Work task
Beginning with the line containing "Copyright (c) 2014-2015" and ending with the line containing "1. [Test Driven", write out each line of the records below exactly; pictures and lines outside that range are left out.

***

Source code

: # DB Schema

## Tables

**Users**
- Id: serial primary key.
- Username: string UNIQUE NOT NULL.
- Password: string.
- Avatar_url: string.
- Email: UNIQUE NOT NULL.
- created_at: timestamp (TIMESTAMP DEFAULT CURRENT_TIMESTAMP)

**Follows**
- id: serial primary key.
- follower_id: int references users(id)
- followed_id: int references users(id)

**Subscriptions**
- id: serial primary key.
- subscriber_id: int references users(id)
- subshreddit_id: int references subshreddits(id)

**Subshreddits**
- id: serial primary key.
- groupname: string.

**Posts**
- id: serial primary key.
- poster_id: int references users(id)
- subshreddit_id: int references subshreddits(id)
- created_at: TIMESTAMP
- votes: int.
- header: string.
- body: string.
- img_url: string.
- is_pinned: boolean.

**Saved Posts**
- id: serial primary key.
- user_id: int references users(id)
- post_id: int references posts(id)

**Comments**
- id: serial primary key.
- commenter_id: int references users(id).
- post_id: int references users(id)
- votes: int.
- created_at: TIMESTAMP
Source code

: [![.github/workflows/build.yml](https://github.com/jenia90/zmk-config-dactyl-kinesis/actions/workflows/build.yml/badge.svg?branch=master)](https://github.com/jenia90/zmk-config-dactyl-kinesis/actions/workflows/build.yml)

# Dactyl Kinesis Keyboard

***

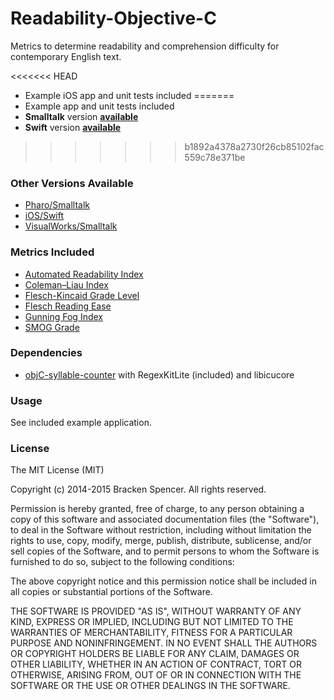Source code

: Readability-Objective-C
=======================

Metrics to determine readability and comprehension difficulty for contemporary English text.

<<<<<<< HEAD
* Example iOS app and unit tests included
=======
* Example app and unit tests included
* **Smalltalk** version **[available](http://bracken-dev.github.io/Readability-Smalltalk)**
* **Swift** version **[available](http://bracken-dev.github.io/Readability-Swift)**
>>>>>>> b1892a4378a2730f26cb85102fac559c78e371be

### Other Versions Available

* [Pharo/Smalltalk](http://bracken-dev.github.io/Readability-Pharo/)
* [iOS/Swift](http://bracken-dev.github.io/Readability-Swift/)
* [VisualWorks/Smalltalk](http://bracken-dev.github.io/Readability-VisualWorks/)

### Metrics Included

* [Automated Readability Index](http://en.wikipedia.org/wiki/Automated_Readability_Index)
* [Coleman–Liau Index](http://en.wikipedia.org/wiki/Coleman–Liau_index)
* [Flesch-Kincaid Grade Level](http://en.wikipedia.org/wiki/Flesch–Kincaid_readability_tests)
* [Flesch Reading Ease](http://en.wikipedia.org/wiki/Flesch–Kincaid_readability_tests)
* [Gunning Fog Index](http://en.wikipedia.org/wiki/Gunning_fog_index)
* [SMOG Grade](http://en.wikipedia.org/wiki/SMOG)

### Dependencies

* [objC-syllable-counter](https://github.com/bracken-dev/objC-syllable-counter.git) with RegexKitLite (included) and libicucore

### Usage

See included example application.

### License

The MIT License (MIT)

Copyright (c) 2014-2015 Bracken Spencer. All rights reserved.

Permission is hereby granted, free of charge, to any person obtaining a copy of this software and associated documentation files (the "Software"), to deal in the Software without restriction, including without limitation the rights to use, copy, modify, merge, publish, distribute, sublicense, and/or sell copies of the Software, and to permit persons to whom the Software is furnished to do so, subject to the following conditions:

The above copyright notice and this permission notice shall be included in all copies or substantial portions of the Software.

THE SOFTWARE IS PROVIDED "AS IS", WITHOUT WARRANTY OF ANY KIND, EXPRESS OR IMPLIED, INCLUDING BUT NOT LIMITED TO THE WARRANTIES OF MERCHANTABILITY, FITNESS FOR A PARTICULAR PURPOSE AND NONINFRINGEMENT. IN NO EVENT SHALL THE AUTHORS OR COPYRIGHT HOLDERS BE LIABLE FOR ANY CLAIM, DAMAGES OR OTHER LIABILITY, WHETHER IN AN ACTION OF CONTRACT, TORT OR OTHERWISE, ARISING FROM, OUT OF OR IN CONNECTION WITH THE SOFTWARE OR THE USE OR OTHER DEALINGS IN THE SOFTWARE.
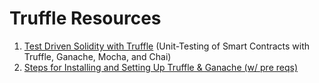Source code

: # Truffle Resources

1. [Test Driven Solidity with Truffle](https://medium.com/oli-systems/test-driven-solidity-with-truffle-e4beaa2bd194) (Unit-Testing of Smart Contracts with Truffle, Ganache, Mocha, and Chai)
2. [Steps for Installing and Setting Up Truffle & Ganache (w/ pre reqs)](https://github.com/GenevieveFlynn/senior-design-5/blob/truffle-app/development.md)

***

Completed task
Copyright (c) 2014-2015 Bracken Spencer. All rights reserved.

Permission is hereby granted, free of charge, to any person obtaining a copy of this software and associated documentation files (the "Software"), to deal in the Software without restriction, including without limitation the rights to use, copy, modify, merge, publish, distribute, sublicense, and/or sell copies of the Software, and to permit persons to whom the Software is furnished to do so, subject to the following conditions:

The above copyright notice and this permission notice shall be included in all copies or substantial portions of the Software.

THE SOFTWARE IS PROVIDED "AS IS", WITHOUT WARRANTY OF ANY KIND, EXPRESS OR IMPLIED, INCLUDING BUT NOT LIMITED TO THE WARRANTIES OF MERCHANTABILITY, FITNESS FOR A PARTICULAR PURPOSE AND NONINFRINGEMENT. IN NO EVENT SHALL THE AUTHORS OR COPYRIGHT HOLDERS BE LIABLE FOR ANY CLAIM, DAMAGES OR OTHER LIABILITY, WHETHER IN AN ACTION OF CONTRACT, TORT OR OTHERWISE, ARISING FROM, OUT OF OR IN CONNECTION WITH THE SOFTWARE OR THE USE OR OTHER DEALINGS IN THE SOFTWARE.
Source code

: # Truffle Resources

1. [Test Driven Solidity with Truffle](https://medium.com/oli-systems/test-driven-solidity-with-truffle-e4beaa2bd194) (Unit-Testing of Smart Contracts with Truffle, Ganache, Mocha, and Chai)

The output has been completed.